> [Exercise objective]:
The task requires restating, word for word, the lines of the entries below from the one containing "### Backend & Compiler Deployment" through the final one, both included.

Segment Start: Supplied entries

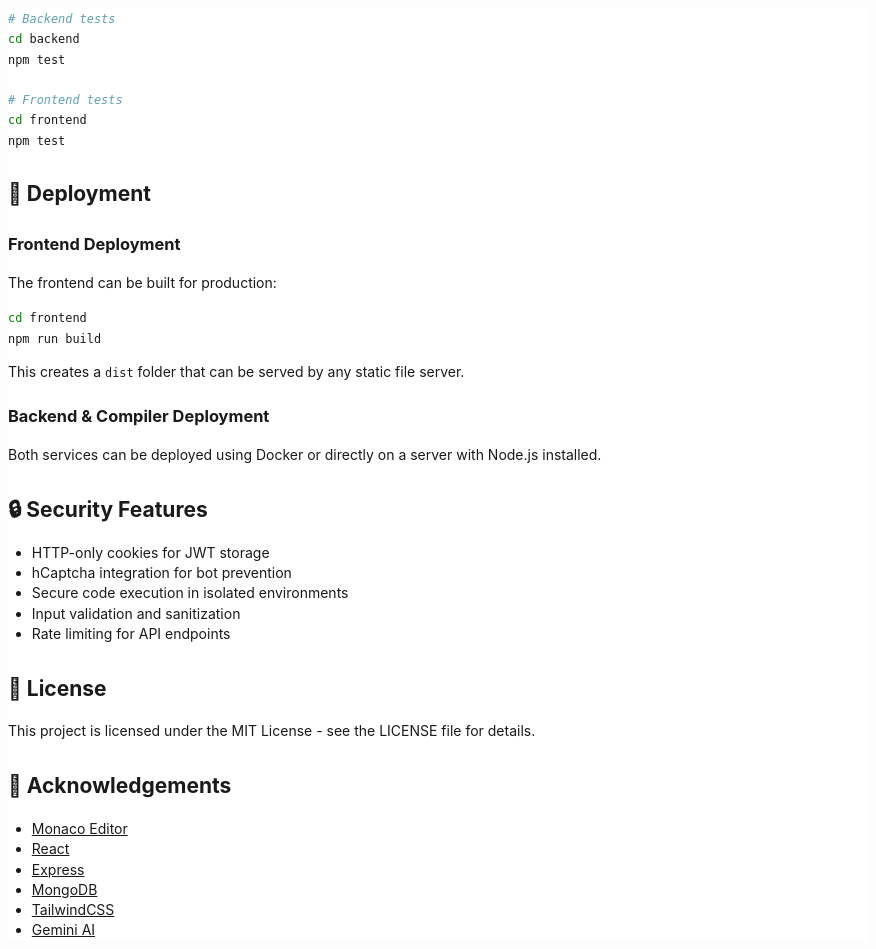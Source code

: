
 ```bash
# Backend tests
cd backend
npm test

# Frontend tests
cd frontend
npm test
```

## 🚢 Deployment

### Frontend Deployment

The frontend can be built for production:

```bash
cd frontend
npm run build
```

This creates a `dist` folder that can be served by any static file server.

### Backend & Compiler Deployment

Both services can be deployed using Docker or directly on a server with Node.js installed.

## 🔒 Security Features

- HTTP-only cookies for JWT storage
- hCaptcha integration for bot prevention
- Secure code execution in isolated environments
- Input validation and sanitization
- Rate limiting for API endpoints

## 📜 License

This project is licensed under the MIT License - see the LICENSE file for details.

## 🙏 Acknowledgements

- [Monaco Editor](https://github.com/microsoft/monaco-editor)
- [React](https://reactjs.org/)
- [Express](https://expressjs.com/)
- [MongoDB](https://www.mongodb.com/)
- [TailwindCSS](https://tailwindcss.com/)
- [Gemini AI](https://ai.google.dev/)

Segment End: Supplied entries

> [Exercise response]:
### Backend & Compiler Deployment

Both services can be deployed using Docker or directly on a server with Node.js installed.

## 🔒 Security Features

- HTTP-only cookies for JWT storage
- hCaptcha integration for bot prevention
- Secure code execution in isolated environments
- Input validation and sanitization
- Rate limiting for API endpoints

## 📜 License

This project is licensed under the MIT License - see the LICENSE file for details.

## 🙏 Acknowledgements

- [Monaco Editor](https://github.com/microsoft/monaco-editor)
- [React](https://reactjs.org/)
- [Express](https://expressjs.com/)
- [MongoDB](https://www.mongodb.com/)
- [TailwindCSS](https://tailwindcss.com/)
- [Gemini AI](https://ai.google.dev/)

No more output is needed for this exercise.